A l’inverse, je me sens très gênée quand ils sèchent leurs cours juste pour m’apporter un bouquin dont j’ai besoin (au lieu de me demander de venir le chercher à l’université) ou quand ils passent des après-midi entières à m’accompagner dans tel ou tel magasin alors qu’ils pourraient très bien me donner l’adresse (ou un semblant d’adresse vu que 80 % des rues n’ont pas de nom ^^). Evidemment, cela me fait plaisir. Mais je ne suis pas capable de rendre autant en retour.

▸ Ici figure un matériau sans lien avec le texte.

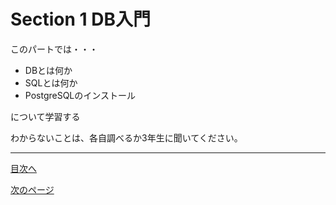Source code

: # Section 1 DB入門
このパートでは・・・　　

- DBとは何か
- SQLとは何か
- PostgreSQLのインストール　

について学習する  

わからないことは、各自調べるか3年生に聞いてください。  
___

[目次へ](https://github.com/122yuuki/SDP_DB/blob/main/README.md)

[次のページ](https://github.com/122yuuki/SDP_DB/blob/main/Section_1/section_1-2.md)

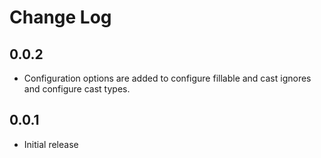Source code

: # Change Log

## 0.0.2

- Configuration options are added to configure fillable and cast ignores and configure cast types.

## 0.0.1

- Initial release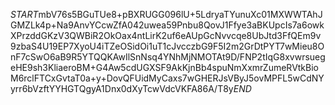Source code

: $START$mbV76s5BGuTUe8+pBXRUGG096lU+5LdryaTYunuXc01MXWWTAhJGMZLk4p+Na9AnvYCcwZfA042uwea59Pnbu8QovJ1Ffye3aBKUpcIs7a6owkXPrzddGKzV3QWBiR2OkOax4ntLirK2uf6eAUpGcNvvcqe8UbJtd3FfQEm9v9zbaS4U19EP7XyoU4iTZeOSidOi1uT1cJvcczbG9F5I2m2GrDtPYT7wMieu8OnF7cSwO6aB9R5YTQQKAwIlSnNsq4YNhMjNMOTAt9D/FNP2tIqG8xvwrsuegeHE9sh3KliaeroBM+G4Aw5cdUGXSF9AkKjnBb4spuNmXxmrZumeRVtkBioM6rclFTCxGvtaT0a+y+DovQFUidMyCaxs7wGHERJsVByJ5ovMPFL5wCdNYyrr6bVzftYYHGTQgyA1Dnx0dXyTcwVdcVKFA86A/T8y$END$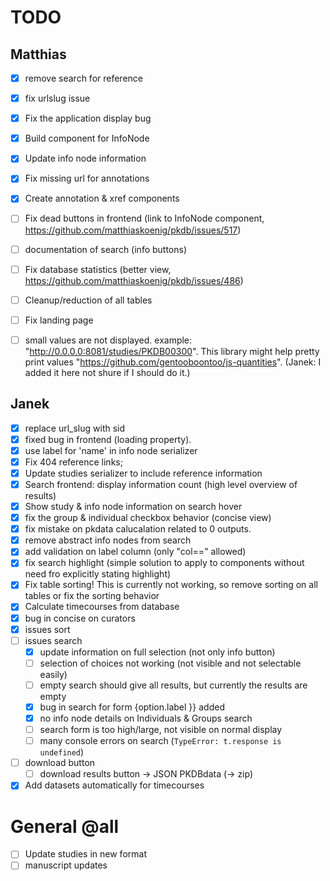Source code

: # TODO
## Matthias
- [x] remove search for reference
- [x] fix urlslug issue
- [x] Fix the application display bug
- [x] Build component for InfoNode
- [x] Update info node information
- [x] Fix missing url for annotations
- [x] Create annotation & xref components
- [ ] Fix dead buttons in frontend (link to InfoNode component, https://github.com/matthiaskoenig/pkdb/issues/517)
- [ ] documentation of search (info buttons)
- [ ] Fix database statistics (better view, https://github.com/matthiaskoenig/pkdb/issues/486)
- [ ] Cleanup/reduction of all tables
- [ ] Fix landing page

- [ ] small values are not displayed. example: "http://0.0.0.0:8081/studies/PKDB00300". This library might help pretty print values "https://github.com/gentooboontoo/js-quantities". (Janek: I added it here not shure if I should do it.)
    

## Janek
- [x] replace url_slug with sid
- [x] fixed bug in frontend (loading property).
- [x] use label for 'name' in info node serializer
- [x] Fix 404 reference links;
- [x] Update studies serializer to include reference information
- [x] Search frontend: display information count (high level overview of results)
- [x] Show study & info node information on search hover
- [x] fix the group & individual checkbox behavior (concise view)
- [x] fix mistake on pkdata calucalation related to 0 outputs.
- [x] remove abstract info nodes from search
- [x] add validation on label column (only "col==" allowed) 
- [x] fix search highlight (simple solution to apply to components without need fro explicitly stating highlight)
- [x] Fix table sorting! This is currently not working, so remove sorting on all tables or fix the sorting behavior
- [x] Calculate timecourses from database
- [x] bug in concise on curators
- [x] issues sort
- [ ] issues search
    - [x] update information on full selection (not only info button)
    - [ ] selection of choices not working (not visible and not selectable easily)
    - [ ] empty search should give all results, but currently the results are empty
    - [x] bug in search for form {option.label }} added
    - [x] no info node details on Individuals & Groups search
    - [ ] search form is too high/large, not visible on normal display
    - [ ] many console errors on search (`TypeError: t.response is undefined`)
- [ ] download button
    - [ ] download results button -> JSON PKDBdata (-> zip) 
- [x] Add datasets automatically for timecourses

# General @all
- [ ] Update studies in new format
- [ ] manuscript updates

La notion de dévouement par amitié tient une place beaucoup plus importante en Inde. Le degré de « sacrifice » à partir duquel ils hésitent et finalement décident de faire passer leur intérêt avant celui de l’autre est beaucoup plus élevé. Aujourd’hui, Amit l’a compris. De fait, nous essayons chacun de s’adapter à la vision de l’autre. Avec d’autres, les choses sont plus compliquée, ce qui amène régulièrement à des malentendus… Il est parfois difficile de faire comprendre que nous n’avons pas la même notion de l’amitié.

Malgré tout, les valeurs modernes individualistes se substituent peu à peu aux valeurs traditionnelles communautaires. Les relations deviennent plus détachées, plus  libres, plus superficielles. Certains camarades de classe m’ont ainsi vite oubliée une fois que j’ai quitté l’université, même s’ils m’avaient promis de m’apporter de l’aide dès que j’en aurais besoin. L’honneur et le dévouement sont des concepts qui perdent peu à peu leur sens, tout comme ils ne signifient plus grand-chose de nos jours en Occident.

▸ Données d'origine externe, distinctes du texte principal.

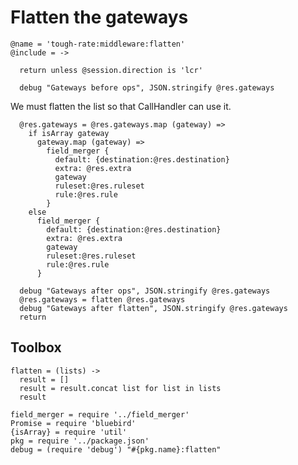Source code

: Flatten the gateways
====================

    @name = 'tough-rate:middleware:flatten'
    @include = ->

      return unless @session.direction is 'lcr'

      debug "Gateways before ops", JSON.stringify @res.gateways

We must flatten the list so that CallHandler can use it.

      @res.gateways = @res.gateways.map (gateway) =>
        if isArray gateway
          gateway.map (gateway) =>
            field_merger {
              default: {destination:@res.destination}
              extra: @res.extra
              gateway
              ruleset:@res.ruleset
              rule:@res.rule
            }
        else
          field_merger {
            default: {destination:@res.destination}
            extra: @res.extra
            gateway
            ruleset:@res.ruleset
            rule:@res.rule
          }

      debug "Gateways after ops", JSON.stringify @res.gateways
      @res.gateways = flatten @res.gateways
      debug "Gateways after flatten", JSON.stringify @res.gateways
      return

Toolbox
-------

    flatten = (lists) ->
      result = []
      result = result.concat list for list in lists
      result

    field_merger = require '../field_merger'
    Promise = require 'bluebird'
    {isArray} = require 'util'
    pkg = require '../package.json'
    debug = (require 'debug') "#{pkg.name}:flatten"
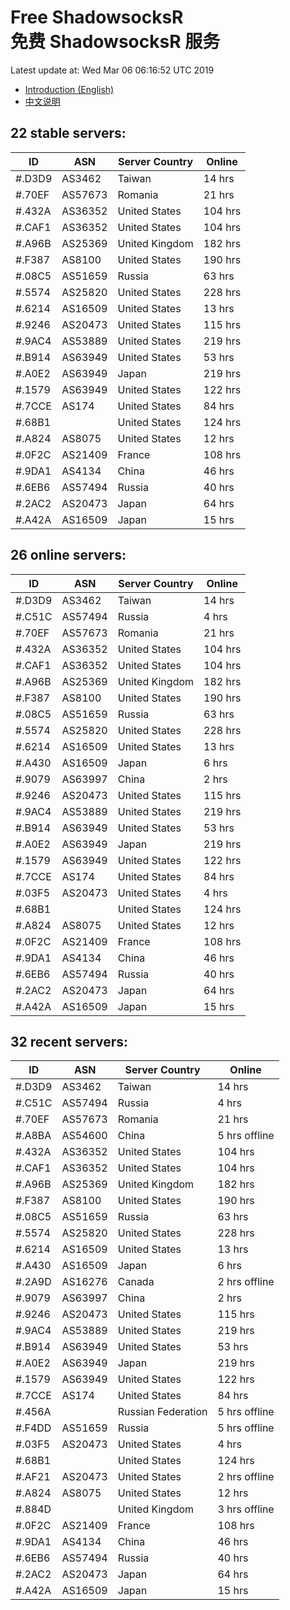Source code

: # Free ShadowsocksR<br>免费 ShadowsocksR 服务

Latest update at: Wed Mar 06 06:16:52 UTC 2019

- [Introduction (English)](https://vision-network.readthedocs.io/en/latest/services/autossr.html)
- [中文说明](https://vision-network.readthedocs.io/zh_CN/latest/services/autossr.html)


## 22 stable servers:

| ID | ASN | Server Country | Online |
| ------ | ------ | ------ | ------ |
| #.D3D9 | AS3462 | Taiwan | 14 hrs |
| #.70EF | AS57673 | Romania | 21 hrs |
| #.432A | AS36352 | United States | 104 hrs |
| #.CAF1 | AS36352 | United States | 104 hrs |
| #.A96B | AS25369 | United Kingdom | 182 hrs |
| #.F387 | AS8100 | United States | 190 hrs |
| #.08C5 | AS51659 | Russia | 63 hrs |
| #.5574 | AS25820 | United States | 228 hrs |
| #.6214 | AS16509 | United States | 13 hrs |
| #.9246 | AS20473 | United States | 115 hrs |
| #.9AC4 | AS53889 | United States | 219 hrs |
| #.B914 | AS63949 | United States | 53 hrs |
| #.A0E2 | AS63949 | Japan | 219 hrs |
| #.1579 | AS63949 | United States | 122 hrs |
| #.7CCE | AS174 | United States | 84 hrs |
| #.68B1 |  | United States | 124 hrs |
| #.A824 | AS8075 | United States | 12 hrs |
| #.0F2C | AS21409 | France | 108 hrs |
| #.9DA1 | AS4134 | China | 46 hrs |
| #.6EB6 | AS57494 | Russia | 40 hrs |
| #.2AC2 | AS20473 | Japan | 64 hrs |
| #.A42A | AS16509 | Japan | 15 hrs |

## 26 online servers:

| ID | ASN | Server Country | Online |
| ------ | ------ | ------ | ------ |
| #.D3D9 | AS3462 | Taiwan | 14 hrs |
| #.C51C | AS57494 | Russia | 4 hrs |
| #.70EF | AS57673 | Romania | 21 hrs |
| #.432A | AS36352 | United States | 104 hrs |
| #.CAF1 | AS36352 | United States | 104 hrs |
| #.A96B | AS25369 | United Kingdom | 182 hrs |
| #.F387 | AS8100 | United States | 190 hrs |
| #.08C5 | AS51659 | Russia | 63 hrs |
| #.5574 | AS25820 | United States | 228 hrs |
| #.6214 | AS16509 | United States | 13 hrs |
| #.A430 | AS16509 | Japan | 6 hrs |
| #.9079 | AS63997 | China | 2 hrs |
| #.9246 | AS20473 | United States | 115 hrs |
| #.9AC4 | AS53889 | United States | 219 hrs |
| #.B914 | AS63949 | United States | 53 hrs |
| #.A0E2 | AS63949 | Japan | 219 hrs |
| #.1579 | AS63949 | United States | 122 hrs |
| #.7CCE | AS174 | United States | 84 hrs |
| #.03F5 | AS20473 | United States | 4 hrs |
| #.68B1 |  | United States | 124 hrs |
| #.A824 | AS8075 | United States | 12 hrs |
| #.0F2C | AS21409 | France | 108 hrs |
| #.9DA1 | AS4134 | China | 46 hrs |
| #.6EB6 | AS57494 | Russia | 40 hrs |
| #.2AC2 | AS20473 | Japan | 64 hrs |
| #.A42A | AS16509 | Japan | 15 hrs |

## 32 recent servers:

| ID | ASN | Server Country | Online |
| ------ | ------ | ------ | ------ |
| #.D3D9 | AS3462 | Taiwan | 14 hrs |
| #.C51C | AS57494 | Russia | 4 hrs |
| #.70EF | AS57673 | Romania | 21 hrs |
| #.A8BA | AS54600 | China | 5 hrs offline |
| #.432A | AS36352 | United States | 104 hrs |
| #.CAF1 | AS36352 | United States | 104 hrs |
| #.A96B | AS25369 | United Kingdom | 182 hrs |
| #.F387 | AS8100 | United States | 190 hrs |
| #.08C5 | AS51659 | Russia | 63 hrs |
| #.5574 | AS25820 | United States | 228 hrs |
| #.6214 | AS16509 | United States | 13 hrs |
| #.A430 | AS16509 | Japan | 6 hrs |
| #.2A9D | AS16276 | Canada | 2 hrs offline |
| #.9079 | AS63997 | China | 2 hrs |
| #.9246 | AS20473 | United States | 115 hrs |
| #.9AC4 | AS53889 | United States | 219 hrs |
| #.B914 | AS63949 | United States | 53 hrs |
| #.A0E2 | AS63949 | Japan | 219 hrs |
| #.1579 | AS63949 | United States | 122 hrs |
| #.7CCE | AS174 | United States | 84 hrs |
| #.456A |  | Russian Federation | 5 hrs offline |
| #.F4DD | AS51659 | Russia | 5 hrs offline |
| #.03F5 | AS20473 | United States | 4 hrs |
| #.68B1 |  | United States | 124 hrs |
| #.AF21 | AS20473 | United States | 2 hrs offline |
| #.A824 | AS8075 | United States | 12 hrs |
| #.884D |  | United Kingdom | 3 hrs offline |
| #.0F2C | AS21409 | France | 108 hrs |
| #.9DA1 | AS4134 | China | 46 hrs |
| #.6EB6 | AS57494 | Russia | 40 hrs |
| #.2AC2 | AS20473 | Japan | 64 hrs |
| #.A42A | AS16509 | Japan | 15 hrs |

L’Inde embrasse notre modèle culturelle, mais bien souvent pour adopter ses aspects les moins glorieux. Il est difficile et d’ailleurs impertinent de juger quelle conception de l’amitié est la « meilleure », mais il est évident (du moins à mes yeux) que l’entrée fracassante dans l’ère de la consommation et la violence de la  libération sexuelle pervertissent la société indienne. Peut être est-ce un passage nécessaire pour pouvoir par la suite trouver le « juste milieu »… Toujours est-il que le fait de vivre dans ce qu’on pourrait appeler « les Trente Glorieuses » indiennes amène à réfléchir quant la pertinence de la diffusion de notre modèle de société.